Difference between setting up chroot jail and chroot command?
-
Hi,
I just finished watching Don's chroot jail lesson and as I understand it, these jails are something we create and configure to create a chrooted environment.
What is the chroot command how does it differ?
Thanks.
-
you will probably use this example at LEAST once in linux life....
if you blow away your bootloader or grub install on your linux box and your install exists on /dev/sdaX, you would need to run the grub-install on the installed linux OS that you cannot access... so you would...boot into an live disk... and then
mount /dev/sdaX /mnt
mount --bind /dev /mnt/dev
mount --bind /sys /mnt/sys
mount --bind /proc /mnt/procthen you need to be able to run the grub install on, the not running-but mounted system...

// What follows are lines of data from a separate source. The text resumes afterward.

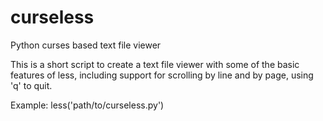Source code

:# curseless
Python curses based text file viewer

This is a short script to create a text file viewer with some of the basic features of less, 
including support for scrolling by line and by page, using 'q' to quit.

Example:
less('path/to/curseless.py')
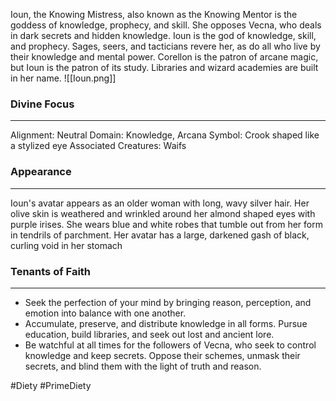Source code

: Ioun, the Knowing Mistress, also known as the Knowing Mentor is the goddess of knowledge, prophecy, and skill. She opposes Vecna, who deals in dark secrets and hidden knowledge. Ioun is the god of knowledge, skill, and prophecy. Sages, seers, and tacticians revere her, as do all who live by their knowledge and mental power. Corellon is the patron of arcane magic, but Ioun is the patron of its study. Libraries and wizard academies are built in her name. 
![[Ioun.png]]
### Divine Focus
---
Alignment: Neutral
Domain: Knowledge, Arcana
Symbol: Crook shaped like a stylized eye
Associated Creatures: Waifs
### Appearance
------
Ioun's avatar appears as an older woman with long, wavy silver hair. Her olive skin is weathered and wrinkled around her almond shaped eyes with purple irises. She wears blue and white robes that tumble out from her form in tendrils of parchment. Her avatar has a large, darkened gash of black, curling void in her stomach
### Tenants of Faith
---
- Seek the perfection of your mind by bringing reason, perception, and emotion into balance with one another.
- Accumulate, preserve, and distribute knowledge in all forms. Pursue education, build libraries, and seek out lost and ancient lore.
- Be watchful at all times for the followers of Vecna, who seek to control knowledge and keep secrets. Oppose their schemes, unmask their secrets, and blind them with the light of truth and reason.

#Diety #PrimeDiety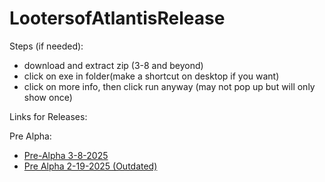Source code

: # LootersofAtlantisRelease
Steps (if needed):
* download and extract zip (3-8 and beyond)
* click on exe in folder(make a shortcut on desktop if you want)
* click on more info, then click run anyway (may not pop up but will only show once)


Links for Releases:

Pre Alpha:
*  [Pre-Alpha 3-8-2025](https://github.com/bpoletti/LootersOfAtlantisRelease/releases/download/V0.0.4/LootersofAtlantisGame_03_03_25.zip)
*  [Pre Alpha 2-19-2025 (Outdated)](https://github.com/bpoletti/LootersOfAtlantisRelease/releases/download/V0.0.2/LootersofAtlantisGame_Build_2_19_25.exe)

so you would use the chroot command = chroot /mnt
making /mnt the new root directory (where your install lives)
now you can run grub-install sda; and then when you run update-grub, the command will run on your (mounted)install instead of the live system you booted up with. {again, your boot directory is under the chrooted /mnt so it is available to be written to (by the update-grub command) as the proper destination for the grub.cfg}myself, I have always thought this actually the same as chroot jailing, because you can't really leave the /mnt environment.. but I will let someone else that uses it more often chime in...

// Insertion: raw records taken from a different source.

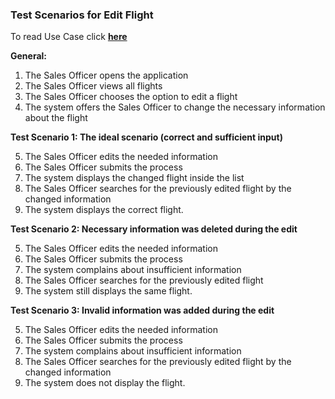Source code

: ### Test Scenarios for Edit Flight

To read Use Case click [**here**]( ../../UseCasesSalesOfficer.md )

**General:**
1. The Sales Officer opens the application
2. The Sales Officer views all flights
3. The Sales Officer chooses the option to edit a flight
4. The system offers the Sales Officer to change the necessary information about the flight

**Test Scenario 1: The ideal scenario (correct and sufficient input)**

5. The Sales Officer edits the needed information
6. The Sales Officer submits the process
7. The system displays the changed flight inside the list
8. The Sales Officer searches for the previously edited flight by the changed information
9. The system displays the correct flight.

**Test Scenario 2: Necessary information was deleted during the edit**

5. The Sales Officer edits the needed information
6. The Sales Officer submits the process
7. The system complains about insufficient information
8. The Sales Officer searches for the previously edited flight
9. The system still displays the same flight.

**Test Scenario 3: Invalid information was added during the edit**

5. The Sales Officer edits the needed information
6. The Sales Officer submits the process
7. The system complains about insufficient information
8. The Sales Officer searches for the previously edited flight by the changed information
9. The system does not display the flight.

but that is what the chroot command does for you... -
I knew the Wu-Tang Clan were some of the greatest musicians the world had ever seen, but I had no idea they were Linux proficient as well :)

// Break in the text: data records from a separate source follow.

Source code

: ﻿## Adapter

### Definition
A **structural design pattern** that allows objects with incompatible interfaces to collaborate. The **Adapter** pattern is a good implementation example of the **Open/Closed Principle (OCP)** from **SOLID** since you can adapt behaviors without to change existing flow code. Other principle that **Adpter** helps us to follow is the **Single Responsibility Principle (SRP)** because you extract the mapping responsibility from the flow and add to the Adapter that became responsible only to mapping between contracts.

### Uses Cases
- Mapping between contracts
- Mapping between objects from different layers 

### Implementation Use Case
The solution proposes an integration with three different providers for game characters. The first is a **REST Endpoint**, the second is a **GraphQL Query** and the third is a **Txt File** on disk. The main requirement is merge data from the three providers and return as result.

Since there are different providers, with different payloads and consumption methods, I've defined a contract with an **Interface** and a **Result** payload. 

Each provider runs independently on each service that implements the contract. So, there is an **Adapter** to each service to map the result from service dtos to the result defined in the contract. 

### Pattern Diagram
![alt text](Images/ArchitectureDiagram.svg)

That being said, Wu-Tang is absolutely right. The chroot command pre-dates jails by over a decade and was originally designed to manage remote shells and FTP sessions. Users would connect and be presented with their home directory as the root of the file system. The original implementations weren't terribly secure and there were a number of ways to escape out into the rest of the file system through commands that weren't bounded by the false root. The newer chroot jails are designed to be actual security tools with protections to prevent escaping the jail, even through the use of commands unaware of the jail.
So, think of it this way: Use the chroot command when you just want to alias a directory to "/" but use chroot jails when you want to securely restrict an application environment.
Let me know if there is anything else I can help with.
Don "Bring da Ruckus" Pezet
-
@WU-TANG and @Don-Pezet Sorry for late response. That answered it perfectly--thank you!